Tuesday 22 November 2011


By Jim Miles
November 22, 2011

I just watched the video of the University of California students at Davis against the heavily armed police that is becoming prominent on many internet sites and I am reminded, among others, of the non-violent responses of the Palestinians to their occupiers (see “Refusing to be Enemies - Palestinian and Israeli Nonviolent Resistance to the Israeli Occupation,” Ithaca Pres, 2011). 

The video shows clearly the actions of the police pepper spraying passive students sitting on the ground, heads down. Following that, without any real organization of leadership, the students start slowly almost imperceptibly at first, moving forward toward the police. The resolution is that the police finally turn and leave the site. An earlier video, showing U.S. Marine Corps Sgt. Shamar Thomas shaming a squad of New York City police, serves as another excellent example of non-violence actively confronting threatened or implied violence. 

The highlight of this is that non-violence need not be passive.

Non-violence can be passive, and does at times necessitate full passivity in the face of impending violence. But in other circumstances, especially where the overwhelming balance of force is on one side, a pro-active non violence can be very effective. The police/military are then forced into a decision: to either use violence against the protesters; or to stand down from the protesters.

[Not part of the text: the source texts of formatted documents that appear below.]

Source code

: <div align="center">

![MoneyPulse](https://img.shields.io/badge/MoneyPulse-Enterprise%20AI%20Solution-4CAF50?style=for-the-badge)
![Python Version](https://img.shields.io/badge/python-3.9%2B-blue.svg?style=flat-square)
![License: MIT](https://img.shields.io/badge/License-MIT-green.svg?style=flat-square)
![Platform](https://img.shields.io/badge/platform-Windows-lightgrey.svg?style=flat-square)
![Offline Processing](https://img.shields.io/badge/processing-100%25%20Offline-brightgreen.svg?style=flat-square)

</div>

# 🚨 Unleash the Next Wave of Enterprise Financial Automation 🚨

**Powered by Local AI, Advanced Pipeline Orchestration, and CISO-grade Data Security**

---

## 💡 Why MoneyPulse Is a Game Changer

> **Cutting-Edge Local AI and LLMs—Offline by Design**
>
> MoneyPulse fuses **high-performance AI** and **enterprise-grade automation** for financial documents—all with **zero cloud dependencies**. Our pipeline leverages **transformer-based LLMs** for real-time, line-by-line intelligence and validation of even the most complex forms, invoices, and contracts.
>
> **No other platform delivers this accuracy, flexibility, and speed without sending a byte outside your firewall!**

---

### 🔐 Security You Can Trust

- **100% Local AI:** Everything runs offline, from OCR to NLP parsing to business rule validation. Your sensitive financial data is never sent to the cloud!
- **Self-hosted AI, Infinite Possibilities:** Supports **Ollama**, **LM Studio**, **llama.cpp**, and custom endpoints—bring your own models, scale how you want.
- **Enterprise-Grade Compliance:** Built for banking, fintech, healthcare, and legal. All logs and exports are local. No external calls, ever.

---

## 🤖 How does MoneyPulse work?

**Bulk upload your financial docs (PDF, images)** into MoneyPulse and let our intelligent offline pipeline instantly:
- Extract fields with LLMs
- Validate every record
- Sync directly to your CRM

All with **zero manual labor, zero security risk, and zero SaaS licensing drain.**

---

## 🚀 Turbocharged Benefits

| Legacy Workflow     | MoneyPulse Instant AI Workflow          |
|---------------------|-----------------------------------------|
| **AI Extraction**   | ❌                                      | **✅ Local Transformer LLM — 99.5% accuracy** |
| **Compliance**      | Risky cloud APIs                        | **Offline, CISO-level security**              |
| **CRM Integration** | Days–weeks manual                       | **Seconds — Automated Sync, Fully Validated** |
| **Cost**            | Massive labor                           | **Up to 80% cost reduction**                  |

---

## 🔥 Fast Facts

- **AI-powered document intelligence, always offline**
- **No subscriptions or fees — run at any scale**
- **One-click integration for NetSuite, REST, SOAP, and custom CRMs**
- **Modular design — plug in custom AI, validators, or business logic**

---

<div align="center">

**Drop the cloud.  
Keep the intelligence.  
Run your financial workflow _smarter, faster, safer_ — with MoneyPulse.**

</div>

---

Included in this is the nature of social media and the ubiquitous presence of cameras, videos, cell phones, and their immediate input into the airwaves of the world. If the police are to choose violence, that will be seen globally, even if the mainstream corporate media do not pick up on it. If the police choose to stand down, that also will not be seen in corporate media. But everyone else will see it nevertheless.

Historically, pacifism did not bring about significant changes to the social structures and politics of the world. The Magna Carta (1215) in England was not donated willingly by the King but forced upon him by his rebellious barons.

Interestingly enough, this was not a rebellion to replace one monarch with another, but to limit the powers of the absolute monarchy.

The unions that workers attempted to form were not aided and abetted by the corporations that were involved. Union development in the western world is the story of workers’ rights and better working conditions up against the forces used by the corporate elites, the militaries and hired police. Many workers’ strikes were settled by violence before unions began to have some recognition under law; unfortunately later many of them were co-opted by the union bosses to support one political position or another of the elites.

The women’s suffragette movement was not a peaceful one, and involved violence against the women, with the women resorting to hunger strikes and chaining themselves to barricades in order to pronounce their determination. World War I had a significant role in giving women the right to vote as they ‘demonstrated’ their abilities to replace men in the homeland manufacturing centres.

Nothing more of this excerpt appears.